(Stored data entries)
- - -

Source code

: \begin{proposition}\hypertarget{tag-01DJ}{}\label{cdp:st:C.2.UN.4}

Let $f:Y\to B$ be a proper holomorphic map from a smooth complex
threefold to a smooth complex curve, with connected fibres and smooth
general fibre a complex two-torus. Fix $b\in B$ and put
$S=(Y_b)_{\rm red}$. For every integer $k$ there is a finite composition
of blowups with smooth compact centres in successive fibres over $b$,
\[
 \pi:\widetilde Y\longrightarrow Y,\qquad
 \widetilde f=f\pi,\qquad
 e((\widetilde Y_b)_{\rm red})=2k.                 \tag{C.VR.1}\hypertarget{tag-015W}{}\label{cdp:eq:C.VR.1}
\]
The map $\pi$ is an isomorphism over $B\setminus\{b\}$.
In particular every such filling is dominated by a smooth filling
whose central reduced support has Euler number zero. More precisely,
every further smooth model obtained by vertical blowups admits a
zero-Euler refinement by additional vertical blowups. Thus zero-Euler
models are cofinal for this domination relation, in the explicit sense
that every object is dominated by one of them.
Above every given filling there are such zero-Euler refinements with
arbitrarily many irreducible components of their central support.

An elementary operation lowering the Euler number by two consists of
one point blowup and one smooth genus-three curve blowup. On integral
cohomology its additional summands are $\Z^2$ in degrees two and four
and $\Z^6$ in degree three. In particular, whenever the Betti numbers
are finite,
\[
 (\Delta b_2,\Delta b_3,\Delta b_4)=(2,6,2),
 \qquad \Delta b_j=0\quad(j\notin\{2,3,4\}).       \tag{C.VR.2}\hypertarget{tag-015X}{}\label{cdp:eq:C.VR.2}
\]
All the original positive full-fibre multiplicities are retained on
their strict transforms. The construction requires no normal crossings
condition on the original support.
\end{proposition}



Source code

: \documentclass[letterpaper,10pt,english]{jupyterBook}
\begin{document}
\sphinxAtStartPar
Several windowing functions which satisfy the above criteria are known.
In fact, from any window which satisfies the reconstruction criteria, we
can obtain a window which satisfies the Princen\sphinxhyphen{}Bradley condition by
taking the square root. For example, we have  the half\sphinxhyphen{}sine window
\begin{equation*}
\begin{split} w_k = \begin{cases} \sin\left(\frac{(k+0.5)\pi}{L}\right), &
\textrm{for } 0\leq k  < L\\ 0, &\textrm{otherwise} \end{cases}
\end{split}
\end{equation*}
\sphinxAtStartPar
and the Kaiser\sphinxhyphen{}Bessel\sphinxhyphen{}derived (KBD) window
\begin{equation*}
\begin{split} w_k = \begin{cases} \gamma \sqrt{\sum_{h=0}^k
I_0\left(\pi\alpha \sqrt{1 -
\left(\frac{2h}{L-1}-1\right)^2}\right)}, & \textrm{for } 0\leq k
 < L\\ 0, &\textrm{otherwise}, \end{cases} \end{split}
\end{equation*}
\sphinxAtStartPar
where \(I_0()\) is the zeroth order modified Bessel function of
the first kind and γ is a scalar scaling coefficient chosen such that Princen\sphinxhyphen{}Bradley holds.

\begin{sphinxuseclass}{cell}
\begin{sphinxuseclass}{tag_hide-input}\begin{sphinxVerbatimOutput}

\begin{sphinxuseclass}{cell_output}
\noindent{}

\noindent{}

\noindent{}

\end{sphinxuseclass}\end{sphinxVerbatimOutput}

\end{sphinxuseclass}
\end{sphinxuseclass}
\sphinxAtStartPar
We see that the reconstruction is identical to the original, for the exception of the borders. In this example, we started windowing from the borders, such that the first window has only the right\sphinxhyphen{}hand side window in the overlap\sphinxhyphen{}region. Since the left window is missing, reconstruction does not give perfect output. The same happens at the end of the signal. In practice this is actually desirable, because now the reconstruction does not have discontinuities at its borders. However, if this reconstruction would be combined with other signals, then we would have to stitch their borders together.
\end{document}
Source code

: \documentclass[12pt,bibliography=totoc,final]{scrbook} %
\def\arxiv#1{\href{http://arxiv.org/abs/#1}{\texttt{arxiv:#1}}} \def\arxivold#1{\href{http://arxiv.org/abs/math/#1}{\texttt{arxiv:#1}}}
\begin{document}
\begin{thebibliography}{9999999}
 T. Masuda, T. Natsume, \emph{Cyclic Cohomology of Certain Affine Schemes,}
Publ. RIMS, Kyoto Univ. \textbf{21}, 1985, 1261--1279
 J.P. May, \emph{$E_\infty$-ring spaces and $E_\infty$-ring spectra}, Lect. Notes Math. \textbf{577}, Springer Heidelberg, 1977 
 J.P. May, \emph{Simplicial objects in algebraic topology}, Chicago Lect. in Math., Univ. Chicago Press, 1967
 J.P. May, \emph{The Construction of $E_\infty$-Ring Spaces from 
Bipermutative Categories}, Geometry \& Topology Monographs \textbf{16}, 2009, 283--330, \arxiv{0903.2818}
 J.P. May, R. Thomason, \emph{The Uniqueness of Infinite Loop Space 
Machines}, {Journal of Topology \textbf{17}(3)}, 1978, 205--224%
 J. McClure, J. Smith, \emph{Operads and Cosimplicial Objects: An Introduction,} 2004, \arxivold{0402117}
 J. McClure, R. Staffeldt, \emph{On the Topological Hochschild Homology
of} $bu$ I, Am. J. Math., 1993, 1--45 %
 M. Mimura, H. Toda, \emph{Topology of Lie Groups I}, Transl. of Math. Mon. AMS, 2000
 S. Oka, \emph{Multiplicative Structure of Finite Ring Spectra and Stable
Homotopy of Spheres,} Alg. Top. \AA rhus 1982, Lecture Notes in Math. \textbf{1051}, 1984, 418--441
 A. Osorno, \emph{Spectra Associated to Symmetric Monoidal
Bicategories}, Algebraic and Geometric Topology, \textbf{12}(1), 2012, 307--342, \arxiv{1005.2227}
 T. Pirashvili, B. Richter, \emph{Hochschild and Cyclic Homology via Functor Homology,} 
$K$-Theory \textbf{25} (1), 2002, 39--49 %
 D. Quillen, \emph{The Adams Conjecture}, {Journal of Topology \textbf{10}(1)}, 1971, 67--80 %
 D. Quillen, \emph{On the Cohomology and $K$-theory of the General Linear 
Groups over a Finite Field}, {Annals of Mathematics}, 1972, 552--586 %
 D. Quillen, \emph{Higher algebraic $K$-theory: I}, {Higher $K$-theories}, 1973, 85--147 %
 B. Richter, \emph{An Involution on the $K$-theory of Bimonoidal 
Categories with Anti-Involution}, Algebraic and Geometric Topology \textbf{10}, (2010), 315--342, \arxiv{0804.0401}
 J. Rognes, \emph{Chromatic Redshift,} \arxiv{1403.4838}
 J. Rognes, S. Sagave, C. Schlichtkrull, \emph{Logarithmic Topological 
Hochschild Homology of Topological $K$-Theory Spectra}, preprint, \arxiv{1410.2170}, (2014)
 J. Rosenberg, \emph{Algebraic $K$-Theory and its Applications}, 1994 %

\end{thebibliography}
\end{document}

- - -

● Exercise requirements: When a line above includes the word "central", please list that line.

● Exercise output:
whose central reduced support has Euler number zero. More precisely,
arbitrarily many irreducible components of their central support.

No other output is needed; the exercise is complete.